Exercise details - Which of the lines in the data below contain the string "textbf"? Copy each of them.

::::

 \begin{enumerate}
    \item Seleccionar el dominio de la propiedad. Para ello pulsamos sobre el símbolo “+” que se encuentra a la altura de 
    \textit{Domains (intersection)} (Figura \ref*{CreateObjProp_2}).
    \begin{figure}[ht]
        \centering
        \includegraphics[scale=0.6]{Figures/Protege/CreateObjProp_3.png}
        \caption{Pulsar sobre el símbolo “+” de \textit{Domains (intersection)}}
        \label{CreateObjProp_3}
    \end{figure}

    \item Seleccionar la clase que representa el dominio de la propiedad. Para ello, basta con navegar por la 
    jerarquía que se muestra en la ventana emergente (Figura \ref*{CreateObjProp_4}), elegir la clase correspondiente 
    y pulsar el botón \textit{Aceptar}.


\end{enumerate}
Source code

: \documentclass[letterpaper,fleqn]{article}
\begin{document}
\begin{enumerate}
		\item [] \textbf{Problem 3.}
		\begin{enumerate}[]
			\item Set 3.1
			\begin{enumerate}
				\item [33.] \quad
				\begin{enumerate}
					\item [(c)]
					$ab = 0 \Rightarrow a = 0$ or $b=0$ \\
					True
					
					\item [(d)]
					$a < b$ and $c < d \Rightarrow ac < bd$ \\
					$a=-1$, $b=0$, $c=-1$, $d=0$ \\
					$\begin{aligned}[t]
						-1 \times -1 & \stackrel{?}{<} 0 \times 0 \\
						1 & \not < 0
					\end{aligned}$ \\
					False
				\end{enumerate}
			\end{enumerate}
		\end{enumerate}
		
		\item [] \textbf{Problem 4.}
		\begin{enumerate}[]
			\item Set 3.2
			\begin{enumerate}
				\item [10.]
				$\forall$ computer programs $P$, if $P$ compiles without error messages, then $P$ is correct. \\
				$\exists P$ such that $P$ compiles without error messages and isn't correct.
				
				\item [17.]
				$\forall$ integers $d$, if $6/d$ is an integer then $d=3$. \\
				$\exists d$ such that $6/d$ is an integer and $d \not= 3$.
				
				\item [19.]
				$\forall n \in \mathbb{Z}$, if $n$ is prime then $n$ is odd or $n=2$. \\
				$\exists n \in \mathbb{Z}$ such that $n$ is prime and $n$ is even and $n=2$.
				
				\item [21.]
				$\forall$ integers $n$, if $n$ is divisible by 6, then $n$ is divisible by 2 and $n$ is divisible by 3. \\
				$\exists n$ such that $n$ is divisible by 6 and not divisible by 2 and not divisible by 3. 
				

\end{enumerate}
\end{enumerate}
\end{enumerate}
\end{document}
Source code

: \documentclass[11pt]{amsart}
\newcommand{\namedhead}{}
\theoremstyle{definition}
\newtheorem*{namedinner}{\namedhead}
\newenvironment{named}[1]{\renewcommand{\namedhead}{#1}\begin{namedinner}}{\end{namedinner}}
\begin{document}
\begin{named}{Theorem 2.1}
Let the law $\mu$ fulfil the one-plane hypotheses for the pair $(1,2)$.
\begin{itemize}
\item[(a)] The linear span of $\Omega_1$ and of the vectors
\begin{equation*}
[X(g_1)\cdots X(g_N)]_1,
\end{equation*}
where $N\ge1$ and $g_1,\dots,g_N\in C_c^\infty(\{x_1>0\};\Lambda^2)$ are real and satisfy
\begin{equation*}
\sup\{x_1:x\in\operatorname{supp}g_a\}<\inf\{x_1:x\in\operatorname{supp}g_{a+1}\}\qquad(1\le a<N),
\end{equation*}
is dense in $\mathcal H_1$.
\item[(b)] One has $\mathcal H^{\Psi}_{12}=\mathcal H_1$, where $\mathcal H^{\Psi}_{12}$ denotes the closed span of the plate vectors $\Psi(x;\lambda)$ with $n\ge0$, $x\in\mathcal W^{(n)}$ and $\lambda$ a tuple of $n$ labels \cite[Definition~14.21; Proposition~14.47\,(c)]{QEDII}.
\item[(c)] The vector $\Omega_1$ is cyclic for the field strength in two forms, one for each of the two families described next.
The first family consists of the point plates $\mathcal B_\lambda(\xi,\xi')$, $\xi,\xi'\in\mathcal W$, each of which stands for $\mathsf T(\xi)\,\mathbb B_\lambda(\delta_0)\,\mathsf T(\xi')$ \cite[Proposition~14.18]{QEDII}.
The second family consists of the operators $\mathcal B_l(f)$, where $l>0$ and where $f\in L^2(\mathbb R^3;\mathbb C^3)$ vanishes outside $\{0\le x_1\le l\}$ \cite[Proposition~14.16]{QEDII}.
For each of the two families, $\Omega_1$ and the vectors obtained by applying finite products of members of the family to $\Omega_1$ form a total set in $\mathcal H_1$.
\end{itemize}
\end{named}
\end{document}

::::

Exercise response -
		\item [] \textbf{Problem 3.}
		\item [] \textbf{Problem 4.}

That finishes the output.